Per rectum administration of fecal materials by enema is less common in animals than in humans. FMT by enema may be a practical approach to reduce necrotizing enterocolitis progression. Enema reduces intestinal inflammation and increases intestinal barrier function in mice (Liu et al., 2020). For performing enema, a 4% chloral hydrate/kg body weight solution should be injected intraperitoneal to induce mild anesthesia. The mice should be positioned into the horizontal situation, followed by placement of a plastic tube of 2 mm inner diameter. After applying paraffin oil onto the tube surface, the tube inserts into the colon through the anus approximately 4 cm. The fecal suspension solution should be injected slowly (Zhou et al., 2019). FMT administered via oral gavage can be nasty in taste and can also cause gastric irritation. Rectum favors a reproducible absorption course. Rectum has little enzymatic actions as compared to other parts of the gut. Further, it is anatomically relatively easy for rectally administered FMT to spread the distal portion of the colon than the proximal part of the colon. The disadvantage of enema is associated with leakage of the rectum, unpredictable absorption, and risk of injury to the rectum’s inner lining that could lead to infection.

6.3 Cohousing

One of the most straightforward approaches to evaluating an involved gut microbiome’s effect on a documented phenotype is the cohousing of affected and unaffected animals already harboring complex microbial populations. Cohousing works on the hypothesis that the gut microbiome of affected animals will be transferred to cagemates, probably via stochastic contact to gut microbiota-associated microbes in the environment or entire coprophagy (Ivanov et al., 2008). Cohousing can also be achieved using groupings of colonized and GF mice as a means of assessing the ability of microbial communities to colonize the GF mice (Seedorf et al., 2014). As with FMT, GF mice can be co-housed with colonized mice at various ages to determine the effects of early life events in the adult host (Hansen et al., 2012). Cohousing offers numerous logistical benefits to other methods comprising negligible cost and expertise. However, it is not recommended when donor and recipient are fed different diets consist either high-fat high-sucrose or crude extract of camu camu (Anhe et al., 2019). Cohousing also cannot be executed for human microbiota transfer to mice (Llopis et al., 2016). It also depends on passive, partial, and selective exchanges of microbes between co-housed mice. As a result, a lack of phenotype transfer between co-housed mice does not necessarily remove the involvement of the gut microbiota to the phenotype. By contrast, the positive transmission of specific microbiota directly through oral gavage or other techniques to recipient mice offers direct and clear evidence of a microbial influence (Bel et al., 2014).

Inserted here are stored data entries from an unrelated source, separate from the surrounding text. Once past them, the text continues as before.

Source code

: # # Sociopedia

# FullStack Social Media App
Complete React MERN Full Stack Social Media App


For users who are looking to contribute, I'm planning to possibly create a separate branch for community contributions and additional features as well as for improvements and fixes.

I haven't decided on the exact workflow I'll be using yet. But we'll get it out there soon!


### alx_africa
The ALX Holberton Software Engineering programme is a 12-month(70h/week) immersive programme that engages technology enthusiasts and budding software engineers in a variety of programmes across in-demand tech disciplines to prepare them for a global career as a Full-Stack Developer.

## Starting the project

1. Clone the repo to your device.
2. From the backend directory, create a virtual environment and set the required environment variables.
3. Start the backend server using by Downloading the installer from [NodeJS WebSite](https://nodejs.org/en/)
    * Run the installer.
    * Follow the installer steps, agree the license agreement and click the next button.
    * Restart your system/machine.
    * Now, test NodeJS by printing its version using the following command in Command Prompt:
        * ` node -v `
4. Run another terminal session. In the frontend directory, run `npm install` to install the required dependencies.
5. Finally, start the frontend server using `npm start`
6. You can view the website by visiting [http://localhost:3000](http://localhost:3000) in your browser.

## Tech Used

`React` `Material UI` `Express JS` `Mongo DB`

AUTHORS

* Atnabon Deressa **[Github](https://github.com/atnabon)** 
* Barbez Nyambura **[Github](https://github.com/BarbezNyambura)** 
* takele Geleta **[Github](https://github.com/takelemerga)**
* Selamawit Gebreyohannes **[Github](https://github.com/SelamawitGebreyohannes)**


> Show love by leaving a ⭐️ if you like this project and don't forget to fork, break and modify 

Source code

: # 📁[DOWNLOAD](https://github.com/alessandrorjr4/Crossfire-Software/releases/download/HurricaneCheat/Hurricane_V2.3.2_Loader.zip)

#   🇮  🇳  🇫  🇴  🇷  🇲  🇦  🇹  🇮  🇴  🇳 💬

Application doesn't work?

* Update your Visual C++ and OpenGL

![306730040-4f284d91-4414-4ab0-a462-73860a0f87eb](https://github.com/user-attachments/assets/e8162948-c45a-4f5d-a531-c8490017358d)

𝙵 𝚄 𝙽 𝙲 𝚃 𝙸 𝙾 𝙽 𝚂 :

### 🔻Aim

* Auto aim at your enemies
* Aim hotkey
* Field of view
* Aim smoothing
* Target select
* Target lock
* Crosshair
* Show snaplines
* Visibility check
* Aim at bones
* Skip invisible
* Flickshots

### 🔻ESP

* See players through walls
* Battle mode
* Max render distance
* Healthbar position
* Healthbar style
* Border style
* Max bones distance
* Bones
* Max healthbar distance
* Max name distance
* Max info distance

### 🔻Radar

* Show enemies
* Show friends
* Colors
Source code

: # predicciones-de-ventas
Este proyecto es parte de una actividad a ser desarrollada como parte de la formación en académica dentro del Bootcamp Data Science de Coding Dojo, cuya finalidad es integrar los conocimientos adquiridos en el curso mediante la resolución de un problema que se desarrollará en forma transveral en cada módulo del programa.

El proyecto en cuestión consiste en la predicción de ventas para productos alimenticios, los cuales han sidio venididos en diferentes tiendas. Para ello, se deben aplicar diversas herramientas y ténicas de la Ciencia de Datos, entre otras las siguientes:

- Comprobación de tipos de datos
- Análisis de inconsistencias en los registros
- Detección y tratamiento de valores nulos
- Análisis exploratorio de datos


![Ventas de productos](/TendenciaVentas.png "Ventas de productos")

7 Preparation of Recipient for FMT

7.1 Age of Recipient

The age of the recipient determines significant engraftment of donor bacteria (Le Roy et al., 2018). Donor microbiota engrafted better in 3-week old mice compared to 8-week old mice. FMT is more competent if the recipient’s microbiota displays lower richness (Ericsson et al., 2017). Gut microbiota has been less diverse at weaning, probably associated with diet transition from mother milk to a solid diet (Schloss et al., 2012). Microbial diversity surges with age (Zhang et al., 2015) and reaches stability around 8-week of age (Laukens et al., 2016). The immune system is not much prone to alteration by the bacterial influx, perhaps post 8 weeks of age, because of improved stability of the immune system and gut microbiome homeostasis (Laukens et al., 2016). Bowel cleansing is reported more effective in weaning mice (3 weeks old) than in adults (8 weeks old) (Le Roy et al., 2018). Further, the antibiotic treatment causes a long-term alteration in the gut microbiome at the weaning than adult stage (Cox et al., 2014). Considering the provided reports, weaning might be a window of opportunity for FMT.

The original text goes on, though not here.